SPÖ Burgenland: Des Kaisers neue Kleider

Am 16. November hielt die SPÖ Burgenland ihren Landesparteitag in Raiding ab, bei dem sie ihre Liste für die Wahl am 26. Jänner 2020 festlegte. Der stimmlich schwer angeschlagene Landeshauptmann Hans Peter Doskozil redete etwas mehr als im Budgetlandtag am 14. November. Zu Besuch kamen u.a. Parteichefin Pamela Rendi-Wagner, der Wiener Bürgermeister Michael Ludwig, der Kärntner Landeshauptmann  Peter Kaiser und die Altlandeshauptmänner Hans Niessl und Hans Sipötz. Es hatte nicht nur wegen der schwierigen Situation der SPÖ im Allgemeinen etwas von „Des Kaisers neue Kleider“, als die Teilnehmer so tun mussten, als sei eh alles in bester Ordnung. Doskozil wehrte sich gegen Gerüchte, die über seinen Gesundheitszustand in die  Welt gesetzt wurden (nein, es ist nicht Krebs, aber er benötigt eine dritte Operation) und betonte immer wieder den menschlichen Aspekt.

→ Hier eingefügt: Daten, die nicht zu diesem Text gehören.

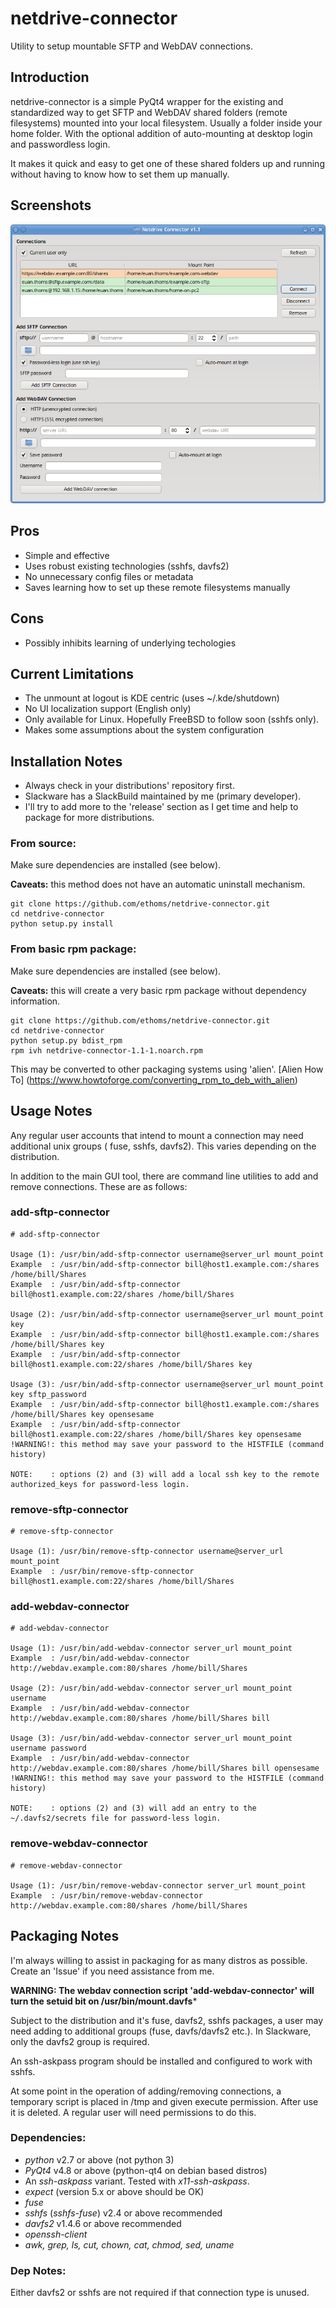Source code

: # netdrive-connector
Utility to setup mountable SFTP and WebDAV connections.

## Introduction
netdrive-connector is a simple PyQt4 wrapper for the existing and standardized
way to get SFTP and WebDAV shared folders (remote filesystems) mounted into your
local filesystem. Usually a folder inside your home folder. With the optional 
addition of auto-mounting at desktop login and passwordless login.

It makes it quick and easy to get one of these shared folders up and running 
without having to know how to set them up manually.

## Screenshots
![netdrive-connect main window](/screenshots/netdrive-connector1.png?raw=true "netdrive-connector Main Window")


## Pros
- Simple and effective
- Uses robust existing technologies (sshfs, davfs2)
- No unnecessary config files or metadata
- Saves learning how to set up these remote filesystems manually

## Cons
- Possibly inhibits learning of underlying techologies


## Current Limitations
- The unmount at logout is KDE centric (uses ~/.kde/shutdown)
- No UI localization support (English only)
- Only available for Linux. Hopefully FreeBSD to follow soon (sshfs only).
- Makes some assumptions about the system configuration


## Installation Notes
- Always check in your distributions' repository first.
- Slackware has a SlackBuild maintained by me (primary developer).
- I'll try to add more to the 'release' section as I get time and help to package 
for more distributions.

### From source:
Make sure dependencies are installed (see below).

**Caveats:** this method does not have an automatic uninstall mechanism.
```
git clone https://github.com/ethoms/netdrive-connector.git
cd netdrive-connector
python setup.py install
```

### From basic rpm package:
Make sure dependencies are installed (see below).

**Caveats:** this will create a very basic rpm package without dependency information.
```
git clone https://github.com/ethoms/netdrive-connector.git
cd netdrive-connector
python setup.py bdist_rpm
rpm ivh netdrive-connector-1.1-1.noarch.rpm
```
This may be converted to other packaging systems using 'alien'.
[Alien How To] (https://www.howtoforge.com/converting_rpm_to_deb_with_alien)



## Usage Notes
Any regular user accounts that intend to mount a connection may need additional
unix groups ( fuse, sshfs, davfs2). This varies depending on the distribution.

In addition to the main GUI tool, there are command line utilities to add and remove
connections. These are as follows:

### add-sftp-connector
```
# add-sftp-connector

Usage (1): /usr/bin/add-sftp-connector username@server_url mount_point
Example  : /usr/bin/add-sftp-connector bill@host1.example.com:/shares /home/bill/Shares
Example  : /usr/bin/add-sftp-connector bill@host1.example.com:22/shares /home/bill/Shares

Usage (2): /usr/bin/add-sftp-connector username@server_url mount_point key
Example  : /usr/bin/add-sftp-connector bill@host1.example.com:/shares /home/bill/Shares key
Example  : /usr/bin/add-sftp-connector bill@host1.example.com:22/shares /home/bill/Shares key

Usage (3): /usr/bin/add-sftp-connector username@server_url mount_point key sftp_password
Example  : /usr/bin/add-sftp-connector bill@host1.example.com:/shares /home/bill/Shares key opensesame
Example  : /usr/bin/add-sftp-connector bill@host1.example.com:22/shares /home/bill/Shares key opensesame
!WARNING!: this method may save your password to the HISTFILE (command history)

NOTE:    : options (2) and (3) will add a local ssh key to the remote authorized_keys for password-less login.
```

### remove-sftp-connector
```
# remove-sftp-connector

Usage (1): /usr/bin/remove-sftp-connector username@server_url mount_point
Example  : /usr/bin/remove-sftp-connector bill@host1.example.com:22/shares /home/bill/Shares
```

### add-webdav-connector
```
# add-webdav-connector

Usage (1): /usr/bin/add-webdav-connector server_url mount_point
Example  : /usr/bin/add-webdav-connector http://webdav.example.com:80/shares /home/bill/Shares

Usage (2): /usr/bin/add-webdav-connector server_url mount_point username
Example  : /usr/bin/add-webdav-connector http://webdav.example.com:80/shares /home/bill/Shares bill

Usage (3): /usr/bin/add-webdav-connector server_url mount_point username password
Example  : /usr/bin/add-webdav-connector http://webdav.example.com:80/shares /home/bill/Shares bill opensesame
!WARNING!: this method may save your password to the HISTFILE (command history)

NOTE:    : options (2) and (3) will add an entry to the ~/.davfs2/secrets file for password-less login.
```

### remove-webdav-connector
```
# remove-webdav-connector

Usage (1): /usr/bin/remove-webdav-connector server_url mount_point
Example  : /usr/bin/remove-webdav-connector http://webdav.example.com:80/shares /home/bill/Shares
```


## Packaging Notes
I'm always willing to assist in packaging for as many distros as possible. Create
an 'Issue' if you need assistance from me.

**WARNING: The webdav connection script 'add-webdav-connector' will turn the setuid 
bit on /usr/bin/mount.davfs***

Subject to the distribution and it's fuse, davfs2, sshfs packages, a user may need 
adding to additional groups (fuse, davfs/davfs2 etc.).
In Slackware, only the davfs2 group is required.

An ssh-askpass program should be installed and configured to work with sshfs.

At some point in the operation of adding/removing connections, a temporary 
script is placed in /tmp and given execute permission. After use it is deleted. 
A regular user will need permissions to do this.

### Dependencies:
- *python* v2.7 or above (not python 3)
- *PyQt4* v4.8 or above (python-qt4 on debian based distros)
- An *ssh-askpass* variant. Tested with *x11-ssh-askpass*.
- *expect* (version 5.x or above should be OK)
- *fuse*
- *sshfs* (*sshfs-fuse*) v2.4 or above recommended
- *davfs2* v1.4.6 or above recommended
- *openssh-client*
- *awk, grep, ls, cut, chown, cat, chmod, sed, uname*

### Dep Notes:
Either davfs2 or sshfs are not required if that connection type is unused.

Dies etwa, als er von bislang gering bezahlten Mitarbeitern (wohl vor allem -innen) in Landeskrankenhäusern sprach, wo er doch im Aufsichtsrat der Landesholding sitzt. Vor allem kamen andere zu Wort, um zu kaschieren, dass eine Ansprache von mehreren Minuten Doskozil ans Limit bringt. Bei der Begrüßung durch Landesgeschäftsführer Christian Dax wurde Ex-Landesrat Norbert Darabos nicht erwähnt, der hoffentlich so vernünftig war, dieser Farce fernzubleiben. Er wurde scheibchenweise abmontiert auch mittels eines Paktes von Doskozil mit dem Ex-Abgeordneten Peter Pilz, der ihm den von Alfred Gusenbauer und seinen Netzwerken zu verantwortenden Eurofighter-Vergleich zuschrieb. Über Darabos wurden ab dann bösartige Gerüchte lanciert, als Pilz im August 2016 mit dem geheimen Eurofighter-Vergleich in Medien kokettierte. Es handelte sich dabei um einen miltärischen Verschlussakt, sodass Doskozil ebenso Anzeige hätte erstatten müssen wie es jetzt Innenminister Wolfgang Peschorn puncto BVT getan hat. Was Gäste wie Rendi-Wagner und Ludwig betrifft, kann man auch sagen, dass sie direkt von Rene Benkos „Törggelen“ bzw. auch von einer Ehrung der Stadt Wien für George Soros ins Burgenland kamen.

Doskozil im Landtag am 14.11.2019

 

Die präsentierten Listen auf Landes- und Wahlkreisebene erwecken den Eindruck, dass ohnehin die halbe SPÖ Burgenland kandidiert, wobei alle um Vorzugsstimmen kämpfen sollen (sicher mit ein Grund, warum Darabos nicht kandidieren darf). Rendi-Wagner, die immer wieder unter Doskozil-Querschüssen zu leiden hatte, lobte in ihrer Rede die Burgenländer als nett und freundlich, was zeigt, dass sie wenig Einblick hat. Denn mit politischen Hintergründen ist man weitgehend fehl am Platz, von interessierten Ausnahmen mal abgesehen. Das wird auch der SPÖ noch zum Verhängnis werden, weil sich die Dinge rasch ändern können und außerdem nicht sicher ist, dass sie ihren ersten Platz nächstes Jahr verteidigen wird können. Rendi-Wagner war wie Rene Benko auch schon bei einem Bilderbergertreffen, was sie mit Gerhard Zeiler verbindet, den manche gerne als ihren Nachfolger sehen würden. Er stellt sein Buch über die SPÖ am 27. November vor, drei Tage nach der steirischen Landtagswahl.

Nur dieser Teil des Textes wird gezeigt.